As we enter a new year and come upon the second anniversary of the beginning of the Covid-19 pandemic, it is time once again to review the most current guidelines for testing, quarantine after exposure, and isolation while infected with Covid-19. This is particularly necessary as the Centers for Disease Control recently updated their guidelines to reflect the latest known data about the rising Omicron variant, which has spread at an incredible pace.
Right now, guidelines regarding exposure and need for testing and quarantine depend first upon the vaccination status of the individual in question.
After exposure to anyone infected with Covid-19 — meaning being within six feet of them for a cumulative total of 15 minutes or more in a single 24-hour period — people who are not yet vaccinated or who are more than two months out from a Johnson and Johnson vaccine, five months out from a second Pfizer vaccine, or six months out from a second Moderna vaccine and have not had a booster shot should stay home for five days. If they are able, they should obtain a test on day five. After that five-day period, these people should still continue to diligently wear a well-fitting surgical, N95, or KN95 masks around others for five additional days, or return home to isolate if any symptoms develop at any point in this process.
For those who have received a booster vaccination after completing a primary two-dose series of Pfizer or Moderna, or gotten a single dose of the Johnson and Johnson vaccine within the above time frame, there is no current requirement to stay home after exposure. However, these people should still wear a mask around others for 10 days and test on day five after exposure if possible. Again, if any symptoms develop, they should test as soon as possible and stay home until they can do so.
Those who test positive for Covid-19 should stay home for the first five days following either the onset of symptoms or the first positive test. Day zero is the day that symptoms or the positive test occur, with day one being the day after that. If day zero is determined using a positive test but symptoms do not develop until after that, then the counting should restart, with day zero now being the day that symptoms started.
According to the latest guidelines that were updated last week, people who test positive can leave their house after five days if they have no symptoms or symptoms are resolving after five days (including no fever for the last 24 hours), as long as they continue to wear a mask when around anyone else for an additional five days. There is no recommendation at this time for these individuals to re-test, either to leave isolation early at the five-day mark or at the end of the 10-day period, unless required by their job or to travel.

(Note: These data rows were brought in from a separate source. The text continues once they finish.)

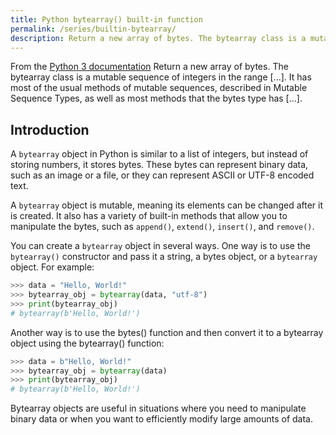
 ```yaml
---
title: Python bytearray() built-in function
permalink: /series/builtin-bytearray/
description: Return a new array of bytes. The bytearray class is a mutable sequence of integers in the range [...]. It has most of the usual methods of mutable sequences, described in Mutable Sequence Types, as well as most methods that the bytes type has [...]
---
```



<base-disclaimer>
  <base-disclaimer-title>
    From the <a target="_blank" href="https://docs.python.org/3/library/functions.html#bytearray">Python 3 documentation</a>
  </base-disclaimer-title>
  <base-disclaimer-content>
    Return a new array of bytes. The bytearray class is a mutable sequence of integers in the range [...]. It has most of the usual methods of mutable sequences, described in Mutable Sequence Types, as well as most methods that the bytes type has [...].
  </base-disclaimer-content>
</base-disclaimer>

## Introduction

A `bytearray` object in Python is similar to a list of integers, but instead of storing numbers, it stores bytes. These bytes can represent binary data, such as an image or a file, or they can represent ASCII or UTF-8 encoded text.

A `bytearray` object is mutable, meaning its elements can be changed after it is created. It also has a variety of built-in methods that allow you to manipulate the bytes, such as `append()`, `extend()`, `insert()`, and `remove()`.

You can create a `bytearray` object in several ways. One way is to use the `bytearray()` constructor and pass it a string, a bytes object, or a `bytearray` object. For example:

```python
>>> data = "Hello, World!"
>>> bytearray_obj = bytearray(data, "utf-8")
>>> print(bytearray_obj)
# bytearray(b'Hello, World!')
```

Another way is to use the bytes() function and then convert it to a bytearray object using the bytearray() function:

```python
>>> data = b"Hello, World!"
>>> bytearray_obj = bytearray(data)
>>> print(bytearray_obj)
# bytearray(b'Hello, World!')
```

Bytearray objects are useful in situations where you need to manipulate binary data or when you want to efficiently modify large amounts of data.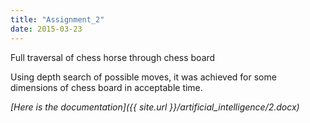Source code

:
```yaml
---
title: "Assignment_2"
date: 2015-03-23
---
```


Full traversal of chess horse through chess board

<!--excerpt--> 

Using depth search of possible moves, it was achieved for some dimensions of chess board in acceptable time.

*[Here is the documentation]({{ site.url }}/artificial_intelligence/2.docx)*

However, there are reports that this recommendation about testing may change for those who want to exit isolation after five days. Dr. Anthony Fauci said in Jan. 2 interview on ABC News that the C.D.C. was considering adding a testing component at the end of the first five-day period.
In the meantime, the guidelines above reflect the most up-to-date knowledge that the C.D.C. has about the current state of the pandemic and the Omicron variant, which is highly transmissible. Some data have suggested that the infectious period in boosted individuals may be shortened because of the vaccine's protection, and that a shortened isolation period could be safe.
While this will likely not be the absolute case for everyone, given the highly infectious nature of the Omicron variant, it appears that this will be true for the majority of people. As more and more businesses and essential services like air travel and health care are decimated in terms of staffing by the explosion of Covid-19 infections, this shift will hopefully allow us to strike a balance between keeping these vital services open and available and keeping as many people as safe from infection as possible.
Joshua Potter, D.O., a physician with Stony Brook Southampton Hospital’s Meeting House Lane Medical Practice, oversees the practice’s Shelter Island office. He specializes in family and neuromusculoskeletal medicine. Opinions expressed in this column are his personal and professional views and not necessarily those of his employer.